Marie-Thérèse KHACHO, Siria

Mariam QREIT, Siria

Anne-Françoise MAURIN, Francia

Anne BONNET, Francia

Hilda GHAZZI, Siria

Maria ROUFAIL, Siria

Laetitia PEYRARD, Francia

Marie-Élisabeth KHORANI, Iraq

Ho sentito nell’orazione, mentre condividevamo il silenzio, che questi due giorni avevano rafforzato la mia fede; che la loro preghiera perseverante mi ha dato forza; che sono state loro a visitarci; che ci hanno confermato nella necessità di andare avanti, in mezzo a tante guerre e terremoti, nella necessità di costruire un Carmelo che dica “sì”, con l’audacia di queste donne. Laddove c’è una comunità di Carmelitane Scalze, distaccate da sé stesse, gioiose, che sfidano la paura e non cercano sicurezze, che accolgono nella loro preghiera e nella loro dedizione la storia ferita di tante persone, laddove c’è un unico monastero come quello di Aleppo, mi sento molto orgoglioso di essere Carmelitano e figlio di Santa Teresa.

Veglia su ciascuna delle mie consorelle, proteggile, dona loro il conforto interiore di quella fiducia con cui hai rivestito i tuoi figli e le tue figlie più emarginati. Uniti a questa grande famiglia di rifugiati e a tutto il popolo maltrattato della Siria, non permetterci di dimenticare tutto ciò che abbiamo visto e sentito, la speranza che ci viene data da coloro che camminano tra le rovine e desiderano una terra di pace e felicità.

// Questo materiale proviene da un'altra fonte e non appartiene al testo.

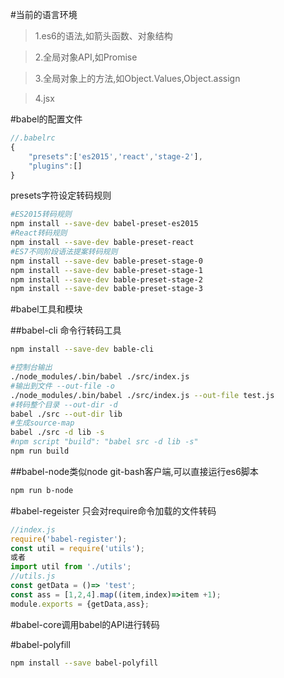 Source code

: #当前的语言环境
>1.es6的语法,如箭头函数、对象结构

>2.全局对象API,如Promise

>3.全局对象上的方法,如Object.Values,Object.assign

>4.jsx

#babel的配置文件

```javascript
//.babelrc
{
    "presets":['es2015','react','stage-2'],
    "plugins":[]
}
```

presets字符设定转码规则

```bash
#ES2015转码规则
npm install --save-dev babel-preset-es2015
#React转码规则
npm install --save-dev bable-preset-react
#ES7不同阶段语法提案转码规则
npm install --save-dev bable-preset-stage-0
npm install --save-dev bable-preset-stage-1
npm install --save-dev bable-preset-stage-2
npm install --save-dev bable-preset-stage-3
```

#babel工具和模块

##babel-cli 命令行转码工具

```bash
npm install --save-dev bable-cli
```

```bash
#控制台输出
./node_modules/.bin/babel ./src/index.js
#输出到文件 --out-file -o
./node_modules/.bin/babel ./src/index.js --out-file test.js
#转码整个目录 --out-dir -d
babel ./src --out-dir lib
#生成source-map
babel ./src -d lib -s
#npm script "build": "babel src -d lib -s"
npm run build
```

##babel-node类似node git-bash客户端,可以直接运行es6脚本

```bash
npm run b-node
```

#babel-regeister 只会对require命令加载的文件转码

```javascript
//index.js
require('babel-register');
const util = require('utils');
或者
import util from './utils';
//utils.js
const getData = ()=> 'test';
const ass = [1,2,4].map((item,index)=>item +1);
module.exports = {getData,ass};
```

#babel-core调用babel的API进行转码

#babel-polyfill

```bash
npm install --save babel-polyfill
```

Sulla via del ritorno in Libano, abbiamo visitato un’altra città importante e ugualmente devastata, Homs, situata a metà strada dalla frontiera. Padre Tony Homsy sj, il giovane superiore, ci accoglie nella casa dei Gesuiti di Homs, il medesimo posto dove il gesuita Frans Van Der Lokht è stato assassinato nel 2014. Originario dell’Olanda, viveva in Siria da quarant’anni ed era un uomo totalmente dedito. Preghiamo in silenzio sulla sua tomba con rispetto per la vita di quanti si sono offerti fino alla fine. Ricordiamo tutti i cristiani che sono morti in Siria, in Iraq e nel Medio Oriente, o che sono stati costretti a emigrare lontano a causa della loro fede. Preghiamo per tutti coloro che hanno perso la vita in questa guerra e nel terremoto. Che Dio li accolga nella sua pace, nella casa più bella che possiamo immaginare.

Teresa di Gesù affermava che noi siamo le pietre di fondazione per coloro che verranno dopo di noi… Che Dio faccia di ciascuno di noi una pietra che edifica, ricostruisce e restaura la vita di ogni persona. Più potente di tutte le guerre e i terremoti è la forza della preghiera, la forza della comunione e della speranza che scaturisce dal sorriso risorto di chi non ha più nulla da perdere e la cui unica ricchezza è dare. Vere incarnazioni del Risorto, ci fanno credere fin da oggi, contro ogni speranza, nella Terra Promessa.